Sculptures by Paul du Toit & Bruce Arnott

Paul du Toit Zanzibar installation view. (2022)

PAUL DU TOIT (1965 – 2014) was a contemporary artist based in Cape Town, South Africa who at times also maintained a studio in New York. He was self-taught, and became known for a style of painting which favoured black outlines and thick strokes of paint in vibrant, primary colours. Before becoming an artist in the 1990s, he was a computer programmer. He build himself a website which gave his art a global reach long before he was nationally known.

At the age of eleven he contracted juvenile rheumatoid arthritis that kept him in and out of hospital for three years. He learned to draw and paint during that time. He sculpted with the wax that was used in his treatment. His aunt brought him books on Miró and Picasso; these artists remained influential throughout his career. Confinement is strongly referenced in his work. Sanford Shaman (2006) notes that it was only after Du Toit’s Zanzibar series of sculptures, produced in 2002, that his painted figures appeared less confined within their painted frames.

He was an explorer, an adventurer, and an experimenter. A generous individual who willingly gave his time and participated in charity events, both nationally and internationally. He was a collector who loved books and music. Punk music was the light that illuminated his path. It made him who he was: independent, non-conformist and someone who did things his way. He created PlanetPaul, a phantasmic space way beyond our milky way, which he populated with colourful, playful and energetic comic strip-like shapes and figures. As Tim Leibbrandt (2016) notes, Du Toit was able to transfer the energy of the punk music that so inspired him into his passion for making art. 
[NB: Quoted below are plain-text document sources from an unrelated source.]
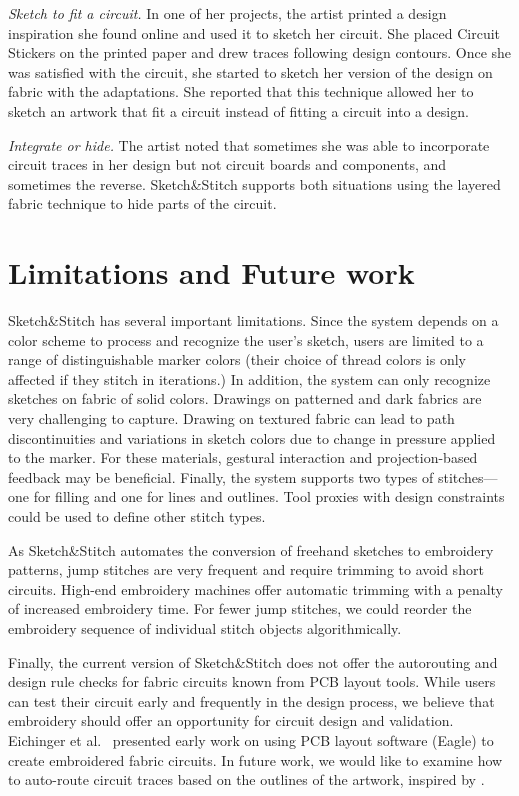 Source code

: \documentclass[header.tex]{subfiles}
\begin{document}
\textit{Sketch to fit a circuit.} In one of her projects, the artist printed a design inspiration she found online and used it to sketch her circuit. She placed Circuit Stickers on the printed paper and drew traces following design contours. Once she was satisfied with the circuit, she started to sketch her version of the design on fabric with the adaptations. She reported that this technique allowed her to sketch an artwork that fit a circuit instead of fitting a circuit into a design.

\textit{Integrate or hide.} The artist noted that sometimes she was able to incorporate circuit traces in her design but not circuit boards and components, and sometimes the reverse. Sketch\&Stitch supports both situations using the layered fabric technique to hide parts of the circuit.


\section{Limitations and Future work}

Sketch\&Stitch has several important limitations. Since the system depends on a color scheme to process and recognize the user's sketch, users are limited to a range of distinguishable marker colors (their choice of thread colors is only affected if they stitch in iterations.)
In addition, the system can only recognize sketches on fabric of solid colors. Drawings on patterned and dark fabrics are very challenging to capture.  
Drawing on textured fabric can lead to path discontinuities and variations in sketch colors due to change in pressure applied to the marker. For these materials, gestural interaction \cite{} and projection-based feedback \cite{} may be beneficial. Finally, the system supports two types of stitches---one for filling and one for lines and outlines. Tool proxies with design constraints \cite{mueller2012interactive} could be used to define other stitch types.


As Sketch\&Stitch automates the conversion of freehand sketches to embroidery patterns, jump stitches are very frequent and require trimming to avoid short circuits. High-end embroidery machines offer automatic trimming with a penalty of increased embroidery time. For fewer jump stitches, we could reorder the embroidery sequence of individual stitch objects algorithmically.

Finally, the current version of Sketch\&Stitch does not offer the autorouting and design rule checks for fabric circuits known from PCB layout tools. While users can test their circuit early and frequently in the design process, we believe that embroidery should offer an opportunity for circuit design and validation. Eichinger et al.\ \cite{eichinger2007using} presented early work on using PCB layout software (Eagle) to create embroidered fabric circuits. 
In future work, we would like to examine how to auto-route circuit traces based on the outlines of the artwork, inspired by \cite{savage2014series}.
\end{document}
While at a hospital in Tijuana, Mexico in 2012/2013, Du Toit describes in his diary how a session of hydrotherapy ignited an idea for new works. Despite a weakening physical body, he could not wait to get back into his studio. In 2013 he was awarded the prestigious Pollock-Krasner Grant and produced his final body of work. Ashraf Jamal (2016:11) writes that Du Toit ‘seemed unencumbered by gravity’ and unlike any other South African artist, he ‘celebrated the vim of life above all else’. It is so spot on. Du Toit loved living and at a blast beat. He achieved a great deal in a short time – his archive is the proof.

References: Jamal, A. (ed). 2016. Paul. Cape Town: PlanetPaul.

BRUCE ARNOTT (15 September 1938 – 19 July 2018) was a South African sculptor who mainly worked in cast bronze. His importance as an artist, his roles as educator, scholar and curator, and his own creative work, especially sculpture in South Africa, was, and is huge.

Arnott completed an MA in Fine Art at the Michaelis School of Art. He then worked at the South African National Gallery in Cape Town. He went on to research the influence of Western Central African sculpture on western art at the London University’s Courtauld Institute of Art (1964 – 1965). In 1970 he became the assistant director of SANG. He introduced African art in the gallery’s programme with exhibitions such as African Art in Metal (1970). In 1978 he joined the teaching staff at Michaelis School of Art and established the school’s bronze foundry. He retired from the school in 2003.